In in-context learning mechanism.ipynb
I explore a reimplemented a simple version the transformer in von Oswald et al., 2022a. To explore the similarities to gradient descent and explore the structures of the different projections (von Oswald et al., 2022b).
In general-purpose in-context learner.ipynb
I continue the exploration of in-context learning to see how it can be used more explicitly for meta-learning
(Kirsch et al., 2022). The interesting element of this method is that by augmenting the training set and meta-learning it generalizes to out-of-distribution datasets in few-shot learning setting. Finishing up the latest experiments
In recent work (Minegishi et al. 2025), they extend the analysis of small-scale transformer models for meta in-context learning and hypothesize that the induction head alone can not explain all of the (meta) in-context learning that happens within LLMs. There are also works exploring in-context learning on larger transformers, most prominent example is the Titans architecture (Behrouz, Zhong, and Mirrokni 2024).

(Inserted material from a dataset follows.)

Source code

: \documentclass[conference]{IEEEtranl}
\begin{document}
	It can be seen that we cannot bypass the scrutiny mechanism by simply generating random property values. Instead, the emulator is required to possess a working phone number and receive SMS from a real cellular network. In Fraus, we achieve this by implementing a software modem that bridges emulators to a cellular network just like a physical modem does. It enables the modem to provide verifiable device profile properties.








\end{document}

Install the packages using the requirements.txt
file.
# using conda
conda create --name icl python=3.11
conda activate icl
# Install the package for meta_icl imports
pip install -e .
# Or run a notebook directly
Kirsch, L., Harrison, J., Sohl-Dickstein, J., & Metz, L. (2022). General-Purpose In-Context Learning by Meta-Learning Transformers (arXiv:2212.04458). arXiv. http://arxiv.org/abs/2212.04458
Han, S., Song, J., Gore, J., & Agrawal, P. (2024). Emergence of Abstractions: Concept Encoding and Decoding Mechanism for In-Context Learning in Transformers (arXiv:2412.12276). arXiv. https://doi.org/10.48550/arXiv.2412.12276
von Oswald, J., Niklasson, E., Randazzo, E., Sacramento, J., Mordvintsev, A., Zhmoginov, A., & Vladymyrov, M. (2022a, December 15). Transformers learn in-context by gradient descent. arXiv.Org. https://arxiv.org/abs/2212.07677v2
Olsson, et al., "In-context Learning and Induction Heads", Transformer Circuits Thread, 2022b. https://transformer-circuits.pub/2022/in-context-learning-and-induction-heads/index.html.
Minegishi, Gouki, Hiroki Furuta, Shohei Taniguchi, Yusuke Iwasawa, and Yutaka Matsuo. 2025. “In-Context Meta Learning Induces Multi-Phase Circuit Emergence.” https://openreview.net/forum?id=LNMfzv8TNb&referrer=%5Bthe%20profile%20of%20Yutaka%20Matsuo%5D(%2Fprofile%3Fid%3D~Yutaka_Matsuo1) (April 17, 2025).
Behrouz, Ali, Peilin Zhong, and Vahab Mirrokni. 2024. “Titans: Learning to Memorize at Test Time.” doi:10.48550/arXiv.2501.00663.